A MacGowan, a Hemingway, is able to ignore the commercial messages broadcast at him to get him to behave. He'll come along and create, enabling the 'old song,' the powers of the mind. He'll grasp the magic of objects.

This is why the best of art, architecture, painting, music, etc., walks the line between whatever advancements there may be and the primitive, the folk wisdom. Much like Shane MacGowan's, the Pogues,' music does, much like the operative moment of a Hemingway story.

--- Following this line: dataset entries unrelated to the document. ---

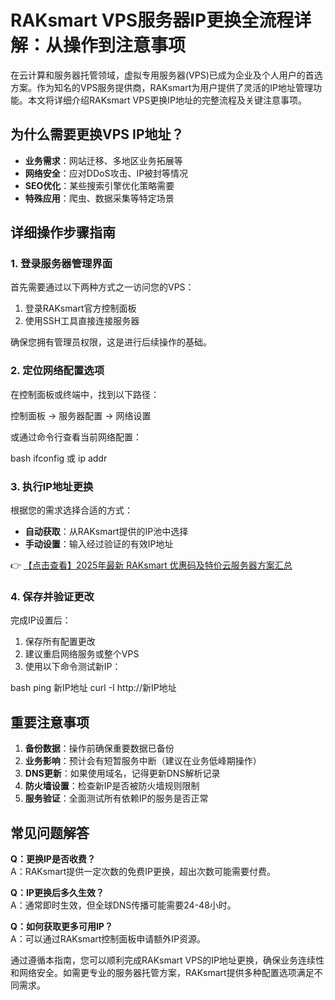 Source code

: # RAKsmart VPS服务器IP更换全流程详解：从操作到注意事项

在云计算和服务器托管领域，虚拟专用服务器(VPS)已成为企业及个人用户的首选方案。作为知名的VPS服务提供商，RAKsmart为用户提供了灵活的IP地址管理功能。本文将详细介绍RAKsmart VPS更换IP地址的完整流程及关键注意事项。

## 为什么需要更换VPS IP地址？

- **业务需求**：网站迁移、多地区业务拓展等
- **网络安全**：应对DDoS攻击、IP被封等情况
- **SEO优化**：某些搜索引擎优化策略需要
- **特殊应用**：爬虫、数据采集等特定场景

## 详细操作步骤指南

### 1. 登录服务器管理界面

首先需要通过以下两种方式之一访问您的VPS：

1. 登录RAKsmart官方控制面板
2. 使用SSH工具直接连接服务器

确保您拥有管理员权限，这是进行后续操作的基础。

### 2. 定位网络配置选项

在控制面板或终端中，找到以下路径：

控制面板 → 服务器配置 → 网络设置

或通过命令行查看当前网络配置：

bash
ifconfig 或 ip addr

### 3. 执行IP地址更换

根据您的需求选择合适的方式：

- **自动获取**：从RAKsmart提供的IP池中选择
- **手动设置**：输入经过验证的有效IP地址

👉 [【点击查看】2025年最新 RAKsmart 优惠码及特价云服务器方案汇总](https://bit.ly/raksmart)

### 4. 保存并验证更改

完成IP设置后：

1. 保存所有配置更改
2. 建议重启网络服务或整个VPS
3. 使用以下命令测试新IP：

bash
ping 新IP地址
curl -I http://新IP地址

## 重要注意事项

1. **备份数据**：操作前确保重要数据已备份
2. **业务影响**：预计会有短暂服务中断（建议在业务低峰期操作）
3. **DNS更新**：如果使用域名，记得更新DNS解析记录
4. **防火墙设置**：检查新IP是否被防火墙规则限制
5. **服务验证**：全面测试所有依赖IP的服务是否正常

## 常见问题解答

**Q：更换IP是否收费？**  
A：RAKsmart提供一定次数的免费IP更换，超出次数可能需要付费。

**Q：IP更换后多久生效？**  
A：通常即时生效，但全球DNS传播可能需要24-48小时。

**Q：如何获取更多可用IP？**  
A：可以通过RAKsmart控制面板申请额外IP资源。

通过遵循本指南，您可以顺利完成RAKsmart VPS的IP地址更换，确保业务连续性和网络安全。如需更专业的服务器托管方案，RAKsmart提供多种配置选项满足不同需求。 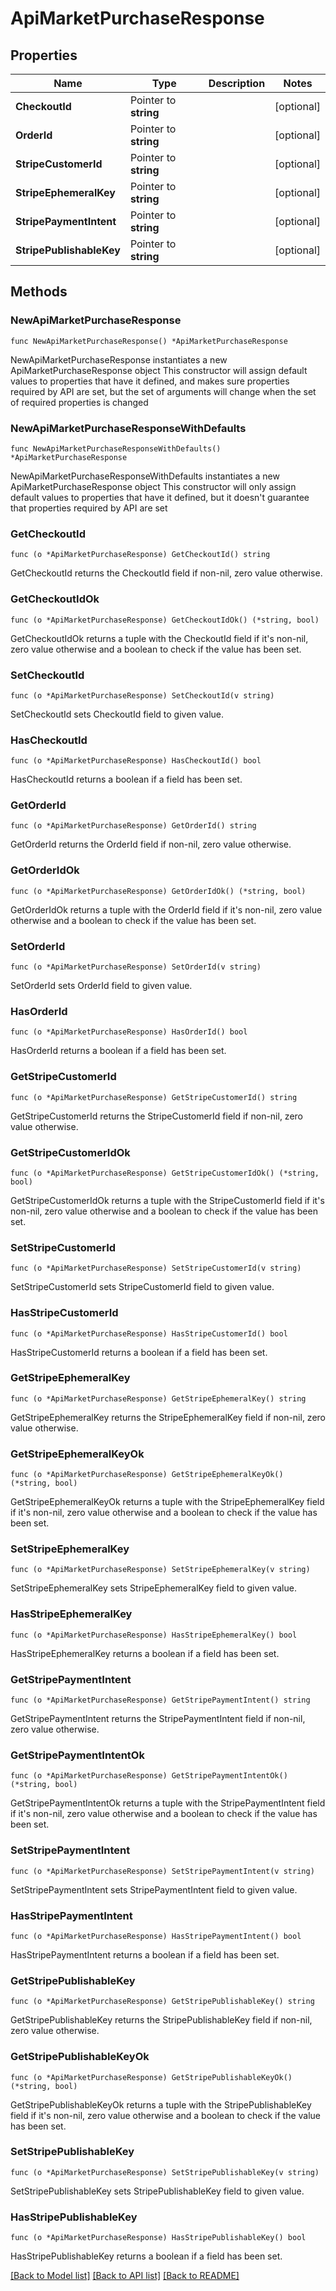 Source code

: # ApiMarketPurchaseResponse

## Properties

Name | Type | Description | Notes
------------ | ------------- | ------------- | -------------
**CheckoutId** | Pointer to **string** |  | [optional] 
**OrderId** | Pointer to **string** |  | [optional] 
**StripeCustomerId** | Pointer to **string** |  | [optional] 
**StripeEphemeralKey** | Pointer to **string** |  | [optional] 
**StripePaymentIntent** | Pointer to **string** |  | [optional] 
**StripePublishableKey** | Pointer to **string** |  | [optional] 

## Methods

### NewApiMarketPurchaseResponse

`func NewApiMarketPurchaseResponse() *ApiMarketPurchaseResponse`

NewApiMarketPurchaseResponse instantiates a new ApiMarketPurchaseResponse object
This constructor will assign default values to properties that have it defined,
and makes sure properties required by API are set, but the set of arguments
will change when the set of required properties is changed

### NewApiMarketPurchaseResponseWithDefaults

`func NewApiMarketPurchaseResponseWithDefaults() *ApiMarketPurchaseResponse`

NewApiMarketPurchaseResponseWithDefaults instantiates a new ApiMarketPurchaseResponse object
This constructor will only assign default values to properties that have it defined,
but it doesn't guarantee that properties required by API are set

### GetCheckoutId

`func (o *ApiMarketPurchaseResponse) GetCheckoutId() string`

GetCheckoutId returns the CheckoutId field if non-nil, zero value otherwise.

### GetCheckoutIdOk

`func (o *ApiMarketPurchaseResponse) GetCheckoutIdOk() (*string, bool)`

GetCheckoutIdOk returns a tuple with the CheckoutId field if it's non-nil, zero value otherwise
and a boolean to check if the value has been set.

### SetCheckoutId

`func (o *ApiMarketPurchaseResponse) SetCheckoutId(v string)`

SetCheckoutId sets CheckoutId field to given value.

### HasCheckoutId

`func (o *ApiMarketPurchaseResponse) HasCheckoutId() bool`

HasCheckoutId returns a boolean if a field has been set.

### GetOrderId

`func (o *ApiMarketPurchaseResponse) GetOrderId() string`

GetOrderId returns the OrderId field if non-nil, zero value otherwise.

### GetOrderIdOk

`func (o *ApiMarketPurchaseResponse) GetOrderIdOk() (*string, bool)`

GetOrderIdOk returns a tuple with the OrderId field if it's non-nil, zero value otherwise
and a boolean to check if the value has been set.

### SetOrderId

`func (o *ApiMarketPurchaseResponse) SetOrderId(v string)`

SetOrderId sets OrderId field to given value.

### HasOrderId

`func (o *ApiMarketPurchaseResponse) HasOrderId() bool`

HasOrderId returns a boolean if a field has been set.

### GetStripeCustomerId

`func (o *ApiMarketPurchaseResponse) GetStripeCustomerId() string`

GetStripeCustomerId returns the StripeCustomerId field if non-nil, zero value otherwise.

### GetStripeCustomerIdOk

`func (o *ApiMarketPurchaseResponse) GetStripeCustomerIdOk() (*string, bool)`

GetStripeCustomerIdOk returns a tuple with the StripeCustomerId field if it's non-nil, zero value otherwise
and a boolean to check if the value has been set.

### SetStripeCustomerId

`func (o *ApiMarketPurchaseResponse) SetStripeCustomerId(v string)`

SetStripeCustomerId sets StripeCustomerId field to given value.

### HasStripeCustomerId

`func (o *ApiMarketPurchaseResponse) HasStripeCustomerId() bool`

HasStripeCustomerId returns a boolean if a field has been set.

### GetStripeEphemeralKey

`func (o *ApiMarketPurchaseResponse) GetStripeEphemeralKey() string`

GetStripeEphemeralKey returns the StripeEphemeralKey field if non-nil, zero value otherwise.

### GetStripeEphemeralKeyOk

`func (o *ApiMarketPurchaseResponse) GetStripeEphemeralKeyOk() (*string, bool)`

GetStripeEphemeralKeyOk returns a tuple with the StripeEphemeralKey field if it's non-nil, zero value otherwise
and a boolean to check if the value has been set.

### SetStripeEphemeralKey

`func (o *ApiMarketPurchaseResponse) SetStripeEphemeralKey(v string)`

SetStripeEphemeralKey sets StripeEphemeralKey field to given value.

### HasStripeEphemeralKey

`func (o *ApiMarketPurchaseResponse) HasStripeEphemeralKey() bool`

HasStripeEphemeralKey returns a boolean if a field has been set.

### GetStripePaymentIntent

`func (o *ApiMarketPurchaseResponse) GetStripePaymentIntent() string`

GetStripePaymentIntent returns the StripePaymentIntent field if non-nil, zero value otherwise.

### GetStripePaymentIntentOk

`func (o *ApiMarketPurchaseResponse) GetStripePaymentIntentOk() (*string, bool)`

GetStripePaymentIntentOk returns a tuple with the StripePaymentIntent field if it's non-nil, zero value otherwise
and a boolean to check if the value has been set.

### SetStripePaymentIntent

`func (o *ApiMarketPurchaseResponse) SetStripePaymentIntent(v string)`

SetStripePaymentIntent sets StripePaymentIntent field to given value.

### HasStripePaymentIntent

`func (o *ApiMarketPurchaseResponse) HasStripePaymentIntent() bool`

HasStripePaymentIntent returns a boolean if a field has been set.

### GetStripePublishableKey

`func (o *ApiMarketPurchaseResponse) GetStripePublishableKey() string`

GetStripePublishableKey returns the StripePublishableKey field if non-nil, zero value otherwise.

### GetStripePublishableKeyOk

`func (o *ApiMarketPurchaseResponse) GetStripePublishableKeyOk() (*string, bool)`

GetStripePublishableKeyOk returns a tuple with the StripePublishableKey field if it's non-nil, zero value otherwise
and a boolean to check if the value has been set.

### SetStripePublishableKey

`func (o *ApiMarketPurchaseResponse) SetStripePublishableKey(v string)`

SetStripePublishableKey sets StripePublishableKey field to given value.

### HasStripePublishableKey

`func (o *ApiMarketPurchaseResponse) HasStripePublishableKey() bool`

HasStripePublishableKey returns a boolean if a field has been set.


[[Back to Model list]](../README.md#documentation-for-models) [[Back to API list]](../README.md#documentation-for-api-endpoints) [[Back to README]](../README.md)


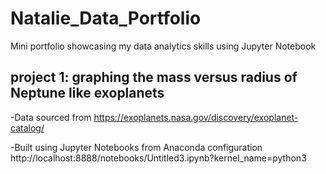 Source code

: # Natalie_Data_Portfolio
Mini portfolio showcasing my data analytics skills using Jupyter Notebook

## project 1: graphing the mass versus radius of Neptune like exoplanets
-Data sourced from https://exoplanets.nasa.gov/discovery/exoplanet-catalog/

-Built using Jupyter Notebooks from Anaconda configuration
http://localhost:8888/notebooks/Untitled3.ipynb?kernel_name=python3
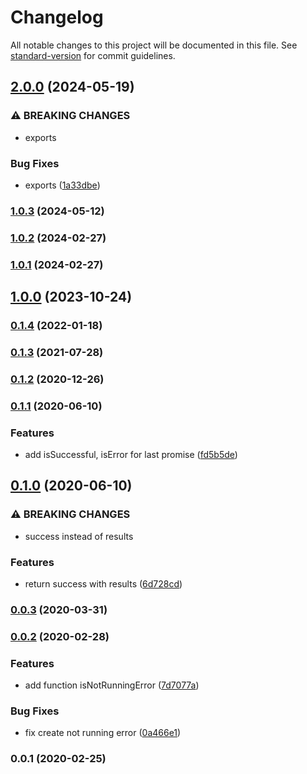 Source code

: # Changelog

All notable changes to this project will be documented in this file. See [standard-version](https://github.com/conventional-changelog/standard-version) for commit guidelines.

## [2.0.0](https://github.com/Krivega/sequent-promises/compare/v1.0.3...v2.0.0) (2024-05-19)

### ⚠ BREAKING CHANGES

- exports

### Bug Fixes

- exports ([1a33dbe](https://github.com/Krivega/sequent-promises/commit/1a33dbe732c3623416527775ace0db2f924ccb27))

### [1.0.3](https://github.com/Krivega/sequent-promises/compare/v1.0.2...v1.0.3) (2024-05-12)

### [1.0.2](https://github.com/Krivega/sequent-promises/compare/v1.0.1...v1.0.2) (2024-02-27)

### [1.0.1](https://github.com/Krivega/sequent-promises/compare/v1.0.0...v1.0.1) (2024-02-27)

## [1.0.0](https://github.com/Krivega/sequent-promises/compare/v0.1.4...v1.0.0) (2023-10-24)

### [0.1.4](https://github.com/Krivega/sequent-promises/compare/v0.1.3...v0.1.4) (2022-01-18)

### [0.1.3](https://github.com/Krivega/sequent-promises/compare/v0.1.2...v0.1.3) (2021-07-28)

### [0.1.2](https://github.com/Krivega/sequent-promises/compare/v0.1.1...v0.1.2) (2020-12-26)

### [0.1.1](https://github.com/Krivega/sequent-promises/compare/v0.1.0...v0.1.1) (2020-06-10)

### Features

- add isSuccessful, isError for last promise ([fd5b5de](https://github.com/Krivega/sequent-promises/commit/fd5b5dee934cb4582fc08685bd087ebfac19e086))

## [0.1.0](https://github.com/Krivega/sequent-promises/compare/v0.0.3...v0.1.0) (2020-06-10)

### ⚠ BREAKING CHANGES

- success instead of results

### Features

- return success with results ([6d728cd](https://github.com/Krivega/sequent-promises/commit/6d728cd78026f3b687f9858a885742ade27ffb87))

### [0.0.3](https://github.com/Krivega/sequent-promises/compare/v0.0.2...v0.0.3) (2020-03-31)

### [0.0.2](https://github.com/Krivega/sequent-promises/compare/v0.0.1...v0.0.2) (2020-02-28)

### Features

- add function isNotRunningError ([7d7077a](https://github.com/Krivega/sequent-promises/commit/7d7077a0adeb66606227df7f20f30eda17a47c08))

### Bug Fixes

- fix create not running error ([0a466e1](https://github.com/Krivega/sequent-promises/commit/0a466e1e4c3e2d17a3e3d2ef8e0f1ab8b519758a))

### 0.0.1 (2020-02-25)

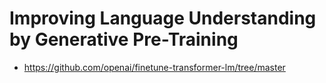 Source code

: # Improving Language Understanding by Generative Pre-Training
- https://github.com/openai/finetune-transformer-lm/tree/master
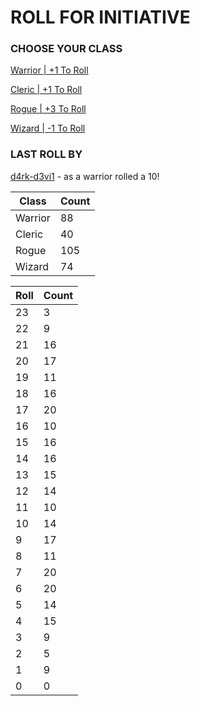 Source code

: # ROLL FOR INITIATIVE
### CHOOSE YOUR CLASS

[Warrior | +1 To Roll](https://github.com/benjaminsampica/benjaminsampica/issues/new?title=roll%7Cwarrior&body=Just+click+%27Submit+new+issue%27.)

[Cleric | +1 To Roll](https://github.com/benjaminsampica/benjaminsampica/issues/new?title=roll%7Ccleric&body=Just+click+%27Submit+new+issue%27.)

[Rogue | +3 To Roll](https://github.com/benjaminsampica/benjaminsampica/issues/new?title=roll%7Crogue&body=Just+click+%27Submit+new+issue%27.)

[Wizard | -1 To Roll](https://github.com/benjaminsampica/benjaminsampica/issues/new?title=roll%7Cwizard&body=Just+click+%27Submit+new+issue%27.)
### LAST ROLL BY
[d4rk-d3vi1](https://www.github.com/d4rk-d3vi1) - as a warrior rolled a 10!

|Class|Count|
|-|-|
|Warrior|88|
|Cleric|40|
|Rogue|105|
|Wizard|74|

|Roll|Count|
|-|-|
|23|3
|22|9
|21|16
|20|17
|19|11
|18|16
|17|20
|16|10
|15|16
|14|16
|13|15
|12|14
|11|10
|10|14
|9|17
|8|11
|7|20
|6|20
|5|14
|4|15
|3|9
|2|5
|1|9
|0|0
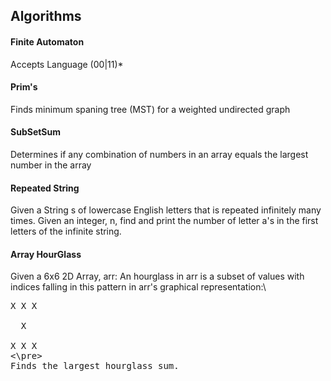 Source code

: ## Algorithms

#### Finite Automaton
Accepts Language (00|11)*

#### Prim's
Finds minimum spaning tree (MST) for
a weighted undirected graph

#### SubSetSum
Determines if any combination of numbers in an array
equals the largest number in the array

#### Repeated String
Given a String s of lowercase English letters that is repeated infinitely many times. Given an integer, n, find and print the number of letter a's in the first  letters of the infinite string.

#### Array HourGlass
Given a 6x6 2D Array, arr: An hourglass in arr is a subset of values with indices falling in this pattern in arr's graphical representation:\
<pre>X X X <br />
  X  <br />
X X X <br /><\pre>
Finds the largest hourglass sum.  
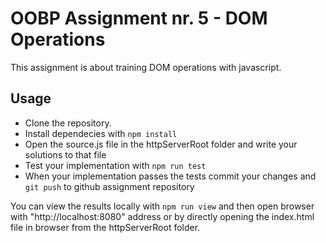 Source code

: # OOBP Assignment nr. 5 - DOM Operations

This assignment is about training DOM operations with javascript.

## Usage

* Clone the repository.
* Install dependecies with `npm install`
* Open the source.js file in the httpServerRoot folder and write your solutions to that file
* Test your implementation with `npm run test`
* When your implementation passes the tests commit your changes and `git push` to github assignment repository

You can view the results locally with `npm run view` and then open browser with "http://localhost:8080" address or by directly opening the index.html file in browser from the httpServerRoot folder.
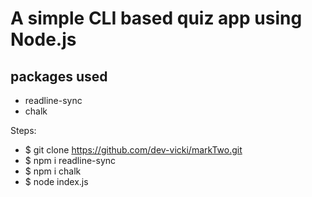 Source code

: # A simple CLI based quiz app using Node.js

## packages used
- readline-sync
- chalk

Steps:
 - $ git clone https://github.com/dev-vicki/markTwo.git
 - $ npm i readline-sync
 - $ npm i chalk
 - $ node index.js
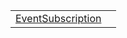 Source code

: |                                                                                                                           |     |
| ------------------------------------------------------------------------------------------------------------------------- | --- |
| [EventSubscription](https://hamedfathi.gitbook.io/aurelia-2-doc-api/runtime-html/observation/typealias/eventsubscription) |     | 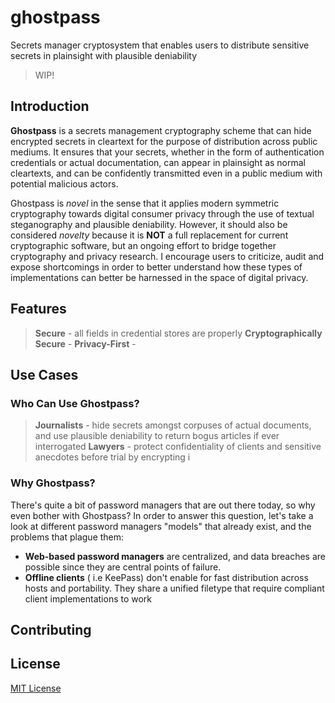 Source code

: # ghostpass

Secrets manager cryptosystem that enables users to distribute sensitive secrets in plainsight with plausible deniability

> WIP!

## Introduction

__Ghostpass__ is a secrets management cryptography scheme that can hide encrypted secrets in cleartext for the purpose of distribution across public mediums. It ensures that your secrets, whether in the form of authentication credentials or actual documentation, can appear in plainsight as normal cleartexts, and can be confidently transmitted even in a public medium with potential malicious actors.

Ghostpass is _novel_ in the sense that it applies modern symmetric cryptography towards digital consumer privacy through the use of textual steganography and plausible deniability. However, it should also be considered _novelty_ because it is __NOT__ a full replacement for current cryptographic software, but an ongoing effort to bridge together cryptography and privacy research. I encourage users to criticize, audit and expose shortcomings in order to better understand how these types of implementations can better be harnessed in the space of digital privacy.

## Features

> __Secure__ - all fields in credential stores are properly
> __Cryptographically Secure__ -
> __Privacy-First__ -

## Use Cases

### Who Can Use Ghostpass?

> __Journalists__ - hide secrets amongst corpuses of actual documents, and use plausible deniability to return bogus articles if ever interrogated
> __Lawyers__ - protect confidentiality of clients and sensitive anecdotes before trial by encrypting i

### Why Ghostpass?

There's quite a bit of password managers that are out there today, so why even bother with Ghostpass? In order to answer this question, let's take a look at different password managers "models" that already exist, and the problems that plague them:

* __Web-based password managers__ are centralized, and data breaches are possible since they are central points of failure.
* __Offline clients__ ( i.e KeePass) don't enable for fast distribution across hosts and portability. They share a unified filetype that require compliant client implementations to work

## Contributing

## License

[MIT License](https://codemuch.tech/license.txt)
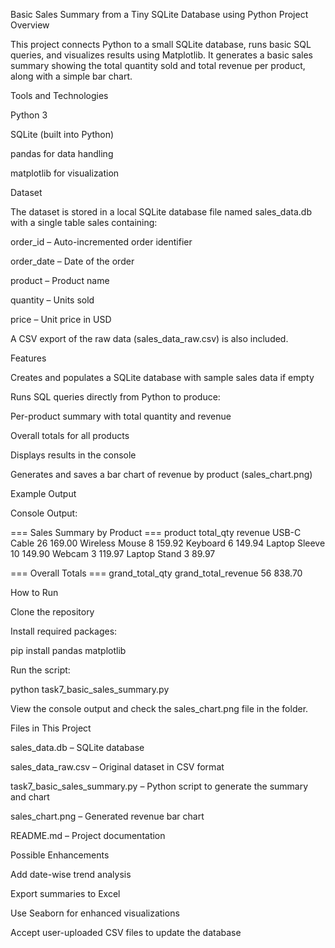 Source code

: Basic Sales Summary from a Tiny SQLite Database using Python
Project Overview

This project connects Python to a small SQLite database, runs basic SQL queries, and visualizes results using Matplotlib.
It generates a basic sales summary showing the total quantity sold and total revenue per product, along with a simple bar chart.

Tools and Technologies

Python 3

SQLite (built into Python)

pandas for data handling

matplotlib for visualization

Dataset

The dataset is stored in a local SQLite database file named sales_data.db with a single table sales containing:

order_id – Auto-incremented order identifier

order_date – Date of the order

product – Product name

quantity – Units sold

price – Unit price in USD

A CSV export of the raw data (sales_data_raw.csv) is also included.

Features

Creates and populates a SQLite database with sample sales data if empty

Runs SQL queries directly from Python to produce:

Per-product summary with total quantity and revenue

Overall totals for all products

Displays results in the console

Generates and saves a bar chart of revenue by product (sales_chart.png)

Example Output

Console Output:

=== Sales Summary by Product ===
       product  total_qty  revenue
   USB-C Cable         26   169.00
Wireless Mouse          8   159.92
      Keyboard          6   149.94
 Laptop Sleeve         10   149.90
        Webcam          3   119.97
  Laptop Stand          3    89.97

=== Overall Totals ===
 grand_total_qty  grand_total_revenue
              56                838.70

How to Run

Clone the repository

Install required packages:

pip install pandas matplotlib


Run the script:

python task7_basic_sales_summary.py


View the console output and check the sales_chart.png file in the folder.

Files in This Project

sales_data.db – SQLite database

sales_data_raw.csv – Original dataset in CSV format

task7_basic_sales_summary.py – Python script to generate the summary and chart

sales_chart.png – Generated revenue bar chart

README.md – Project documentation

Possible Enhancements

Add date-wise trend analysis

Export summaries to Excel

Use Seaborn for enhanced visualizations

Accept user-uploaded CSV files to update the database
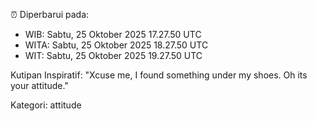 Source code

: ⏰ Diperbarui pada:
- WIB: Sabtu, 25 Oktober 2025 17.27.50 UTC
- WITA: Sabtu, 25 Oktober 2025 18.27.50 UTC
- WIT: Sabtu, 25 Oktober 2025 19.27.50 UTC

Kutipan Inspiratif:
"Xcuse me, I found something under my shoes. Oh its your attitude."


Kategori: attitude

But maybe, you know, it is true: Buy the Hemingway fishing pole, and you'll begin to feel your original genius coming to life.
The cats purr reveals
her closeness,
her proximity,
to litter mate and pride,
the occasional human being,
the pleasure of dining and warmth enhanced by company.
A vibration within, tactile, reaching outward
that says, I,
we, are here.
Being close is good.
It works through her chest,
outward through ribs the same as ours,
up her throat,
and remains a mystery,
a substitute for vocal chords.

The writer works,
by being psychic,
at least in as far as being able
to touch upon the things
we all think about.
Do I drink too much?
What about this job?
I think I'll stay in tonight
and be just and chaste,
and thoughtful,
and wish my neighbor were still alive.

Which is why it hurts to shop
for groceries with piped-in music
of the kind aimed at 'enhancing'
your shopping experience.
A blip, an add, the Weather Channel,
all serving to throw off what you are
about to think of in a deeper careful way.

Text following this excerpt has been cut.